このチュートリアルではIntelliJ IDEAを使用しますが、Android Studioでも同様に学習を進められます。両方のIDEは同じコア機能とKotlin Multiplatformサポートを共有しています。

このチュートリアルでは、Kotlin Multiplatformアプリケーションでテストを作成、構成、実行する方法を学習します。

マルチプラットフォームプロジェクトのテストは、次の2つのカテゴリに分類できます。

  • 共通コードのテスト。これらのテストは、サポートされている任意のフレームワークを使用して、任意のプラットフォームで実行できます。
  • プラットフォーム固有のコードのテスト。これらは、プラットフォーム固有のロジックをテストするために不可欠です。これらはプラットフォーム固有のフレームワークを使用し、より豊富なAPIや幅広いアサーションなど、その追加機能の恩恵を受けることができます。

どちらのカテゴリもマルチプラットフォームプロジェクトでサポートされています。このチュートリアルでは、まずシンプルなKotlin Multiplatformプロジェクトで共通コードの単体テストのセットアップ、作成、実行方法を示します。次に、共通コードとプラットフォーム固有コードの両方にテストが必要な、より複雑な例を扱います。

このチュートリアルは、以下に精通していることを前提としています。

  • Kotlin Multiplatformプロジェクトのレイアウト。そうでない場合は、開始する前にこのチュートリアルを完了してください。
  • JUnitなどの一般的な単体テストフレームワークの基本。

シンプルなマルチプラットフォームプロジェクトをテストする

プロジェクトの作成

  1. クイックスタートで、Kotlin Multiplatform開発環境のセットアップの手順を完了します。

  2. IntelliJ IDEAで、File | New | Projectを選択します。

  3. 左側のパネルで、Kotlin Multiplatformを選択します。

  4. New Projectウィンドウで以下のフィールドを指定します。

    • Name: KotlinProject
    • Group: kmp.project.demo
    • Artifact: kotlinproject
    • JDK: Amazon Corretto version 17

      このJDKバージョンは、後で追加するテストの1つを正常に実行するために必要です。

  5. Androidターゲットを選択します。

    • Macを使用している場合は、iOSも選択します。UIを共有しないオプションが選択されていることを確認してください。
  6. Include testsの選択を解除し、Createをクリックします。

シンプルなマルチプラットフォームプロジェクトの作成

コードの記述

shared/src/commonMain/kotlinディレクトリに、新しいcommon.example.searchディレクトリを作成します。 このディレクトリに、次の関数を含むKotlinファイルGrep.ktを作成します。

kotlin
fun grep(lines: List<String>, pattern: String, action: (String) -> Unit) {
    val regex = pattern.toRegex()
    lines.filter(regex::containsMatchIn)
        .forEach(action)
}

この関数は、UNIXのgrepコマンドに似せて設計されています。ここでは、テキストの行、正規表現として使用されるパターン、および行がパターンに一致するたびに呼び出される関数を受け取ります。

テストの追加

次に、共通コードをテストしましょう。重要な部分となるのは、共通テスト用のソースセットです。これにはkotlin.test APIライブラリが依存関係として含まれています。

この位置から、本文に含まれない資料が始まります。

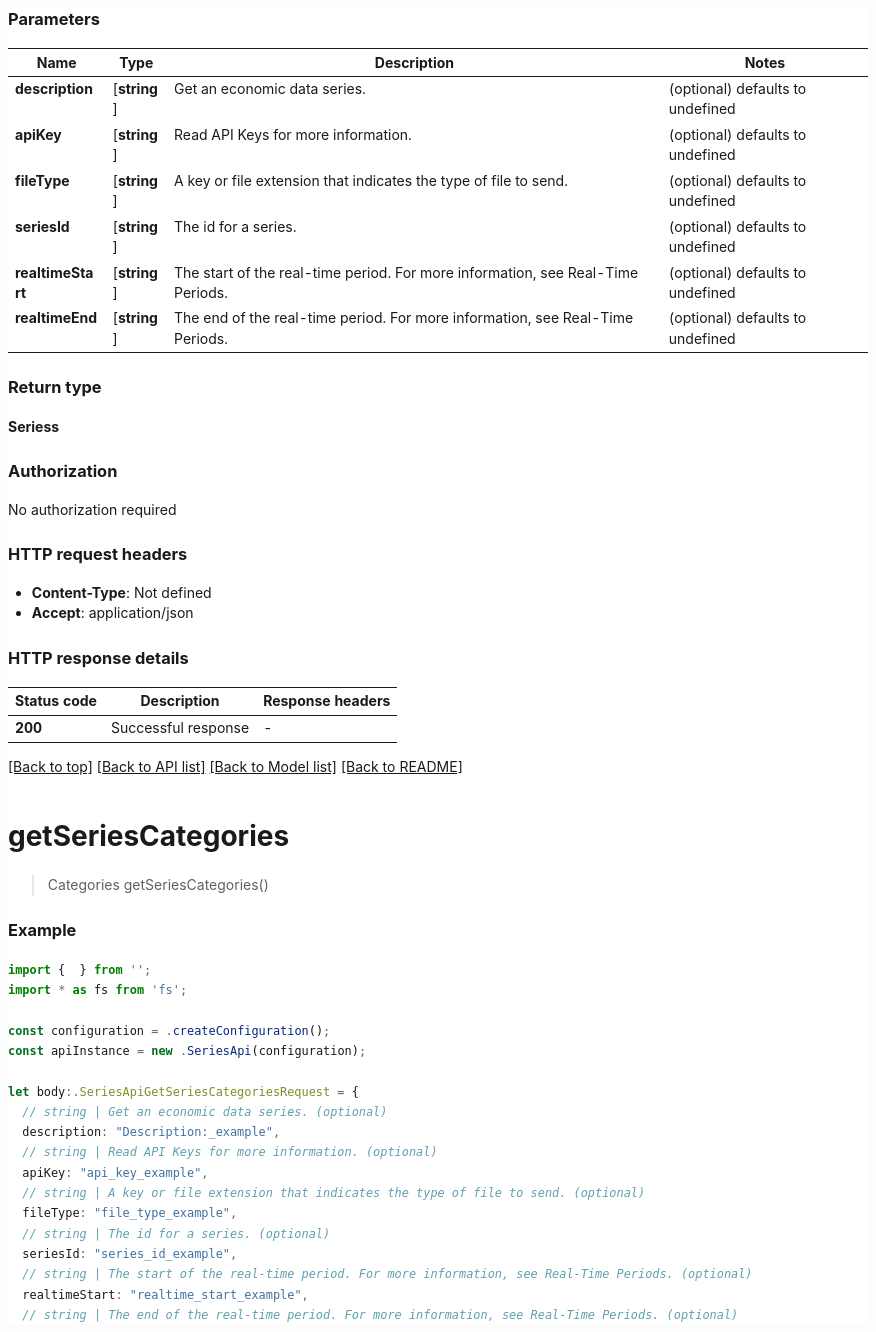 
### Parameters

Name | Type | Description  | Notes
------------- | ------------- | ------------- | -------------
 **description** | [**string**] | Get an economic data series. | (optional) defaults to undefined
 **apiKey** | [**string**] | Read API Keys for more information. | (optional) defaults to undefined
 **fileType** | [**string**] | A key or file extension that indicates the type of file to send. | (optional) defaults to undefined
 **seriesId** | [**string**] | The id for a series. | (optional) defaults to undefined
 **realtimeStart** | [**string**] | The start of the real-time period. For more information, see Real-Time Periods. | (optional) defaults to undefined
 **realtimeEnd** | [**string**] | The end of the real-time period. For more information, see Real-Time Periods. | (optional) defaults to undefined


### Return type

**Seriess**

### Authorization

No authorization required

### HTTP request headers

 - **Content-Type**: Not defined
 - **Accept**: application/json


### HTTP response details
| Status code | Description | Response headers |
|-------------|-------------|------------------|
**200** | Successful response |  -  |

[[Back to top]](#) [[Back to API list]](README.md#documentation-for-api-endpoints) [[Back to Model list]](README.md#documentation-for-models) [[Back to README]](README.md)

# **getSeriesCategories**
> Categories getSeriesCategories()


### Example


```typescript
import {  } from '';
import * as fs from 'fs';

const configuration = .createConfiguration();
const apiInstance = new .SeriesApi(configuration);

let body:.SeriesApiGetSeriesCategoriesRequest = {
  // string | Get an economic data series. (optional)
  description: "Description:_example",
  // string | Read API Keys for more information. (optional)
  apiKey: "api_key_example",
  // string | A key or file extension that indicates the type of file to send. (optional)
  fileType: "file_type_example",
  // string | The id for a series. (optional)
  seriesId: "series_id_example",
  // string | The start of the real-time period. For more information, see Real-Time Periods. (optional)
  realtimeStart: "realtime_start_example",
  // string | The end of the real-time period. For more information, see Real-Time Periods. (optional)
```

  1. shared/build.gradle.ktsファイルで、kotlin.testライブラリへの依存関係があることを確認します。

    kotlin

sourceSets { //... commonTest.dependencies { implementation(libs.kotlin.test) } }


2.  `commonTest`ソースセットは、すべての共通テストを格納します。プロジェクト内に同じ名前のディレクトリを作成する必要があります。

 1.  `shared/src`ディレクトリを右クリックし、**New | Directory**を選択します。IDEにオプションのリストが表示されます。
 2.  `commonTest/kotlin`パスの入力を開始して選択肢を絞り込み、リストから選択します。

   ![共通テストディレクトリの作成](create-common-test-dir.png){width=350}

3.  `commonTest/kotlin`ディレクトリに、新しい`common.example.search`パッケージを作成します。
4.  このパッケージに、`Grep.kt`ファイルを作成し、次の単体テストで更新します。

 ```kotlin
 import kotlin.test.Test
 import kotlin.test.assertContains
 import kotlin.test.assertEquals
 
 class GrepTest {
     companion object {
         val sampleData = listOf(
             "123 abc",
             "abc 123",
             "123 ABC",
             "ABC 123"
         )
     }
 
     @Test
     fun shouldFindMatches() {
         val results = mutableListOf<String>()
         grep(sampleData, "[a-z]+") {
             results.add(it)
         }
 
         assertEquals(2, results.size)
         for (result in results) {
             assertContains(result, "abc")
         }
     }
 }
 ```

ご覧のとおり、インポートされたアノテーションとアサーションは、プラットフォーム固有でもフレームワーク固有でもありません。このテストを後で実行すると、プラットフォーム固有のフレームワークがテストランナーを提供します。

#### `kotlin.test` APIを調べる {initial-collapse-state="collapsed" collapsible="true"}

[`kotlin.test`](https://kotlinlang.org/api/latest/kotlin.test/)ライブラリは、テストで使用できるプラットフォームに依存しないアノテーションとアサーションを提供します。`Test`などのアノテーションは、選択したフレームワークによって提供されるもの、またはそれらに最も近い同等のものにマッピングされます。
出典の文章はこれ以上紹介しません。